“Sinners” is an all out experience. Usually, you can have your undead and zombies and the like, but the tone set by writer-director Ryan Coogler in this vampire-horror thriller is very captivating. The storyline just pulls you in. It is kind of weird seeing Michael B. Jordan and another Michael B. Jordan as twin brothers fighting the undead in Mississippi circa 1932. This is one I definitely recommend seeing in a movie theater instead of streaming at home.
I don’t want to give too many storyline twists away because I don’t want to spoil the “Sinners” experience for moviegoers.
Just know I admired the heck out of this action vampire tale. It’s very well done and it’ll really appeal to fans of the fang-tooth genre. I enjoyed this period monster drama because it takes viewers to a different plane of existence.

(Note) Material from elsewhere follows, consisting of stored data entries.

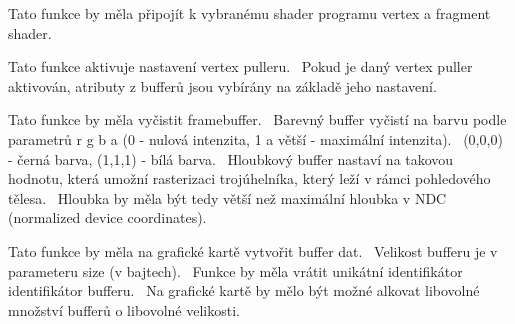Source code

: 
\begin{DoxyRefList}
\item[\label{todo__todo000019}%
\Hypertarget{todo__todo000019}%
Global \hyperlink{group__program__tasks_gafe72b55028369d1e9e9f8d087c76af09}{G\+PU\+:\+:attach\+Shaders} (Program\+ID prg, Vertex\+Shader vs, Fragment\+Shader fs)]Tato funkce by měla připojít k vybranému shader programu vertex a fragment shader.  
\item[\label{todo__todo000014}%
\Hypertarget{todo__todo000014}%
Global \hyperlink{group__vertexpuller__tasks_gac7f9799e1a6a3b1cafb5f4c4c5e9555d}{G\+PU\+:\+:bind\+Vertex\+Puller} (Vertex\+Puller\+ID vao)]Tato funkce aktivuje nastavení vertex pulleru.~\newline
 Pokud je daný vertex puller aktivován, atributy z bufferů jsou vybírány na základě jeho nastavení.~\newline
  
\item[\label{todo__todo000035}%
\Hypertarget{todo__todo000035}%
Global \hyperlink{group__draw__tasks_ga012ff10197fb3e5051b854a0028db31d}{G\+PU\+:\+:clear} (float r, float g, float b, float a)]Tato funkce by měla vyčistit framebuffer.~\newline
 Barevný buffer vyčistí na barvu podle parametrů r g b a (0 -\/ nulová intenzita, 1 a větší -\/ maximální intenzita).~\newline
 (0,0,0) -\/ černá barva, (1,1,1) -\/ bílá barva.~\newline
 Hloubkový buffer nastaví na takovou hodnotu, která umožní rasterizaci trojúhelníka, který leží v rámci pohledového tělesa.~\newline
 Hloubka by měla být tedy větší než maximální hloubka v N\+DC (normalized device coordinates).~\newline
  
\item[\label{todo__todo000003}%
\Hypertarget{todo__todo000003}%
Global \hyperlink{group__buffer__tasks_ga309724692e0d90a686642379f12d8d44}{G\+PU\+:\+:create\+Buffer} (uint64\+\_\+t size)]Tato funkce by měla na grafické kartě vytvořit buffer dat.~\newline
 Velikost bufferu je v parameteru size (v bajtech).~\newline
 Funkce by měla vrátit unikátní identifikátor identifikátor bufferu.~\newline
 Na grafické kartě by mělo být možné alkovat libovolné množství bufferů o libovolné velikosti.~\newline
  

\end{DoxyRefList}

I must admit “Sinners” made my skin crawl at times because I was so uncomfortable with what was unfolding on the screen. I wouldn’t call it a good date movie, for sure. It featured top-notch casting for everyone in the acting troupe. That includes, in addition to Jordan, Hailee Steinfeld (“True Grit,” “The Edge of Seventeen”) as Mary and Jack O’Connell (“Unbroken”) as Remmick. It was really cool seeing how Jordan played two roles. He put enough nuance in each character, Smoke and Stack, so audience members could easily tell them apart. I liked this one because it was gritty like Oscar-winning director Kathryn Bigelow’s “Near Dark” of 1987. Both films use a different kind of nomenclature. This horror tale unfolds during the Great Depression, of all things. So I was thinking, the Great Depression and vampires on the loose. They might look in the mirror and say, “What else can go wrong with my life?”
As much as I complain about not liking horror movies, I’ll see “Sinners” again. They usually scare me to death, but “Sinners” pulled me in because it’s so well done.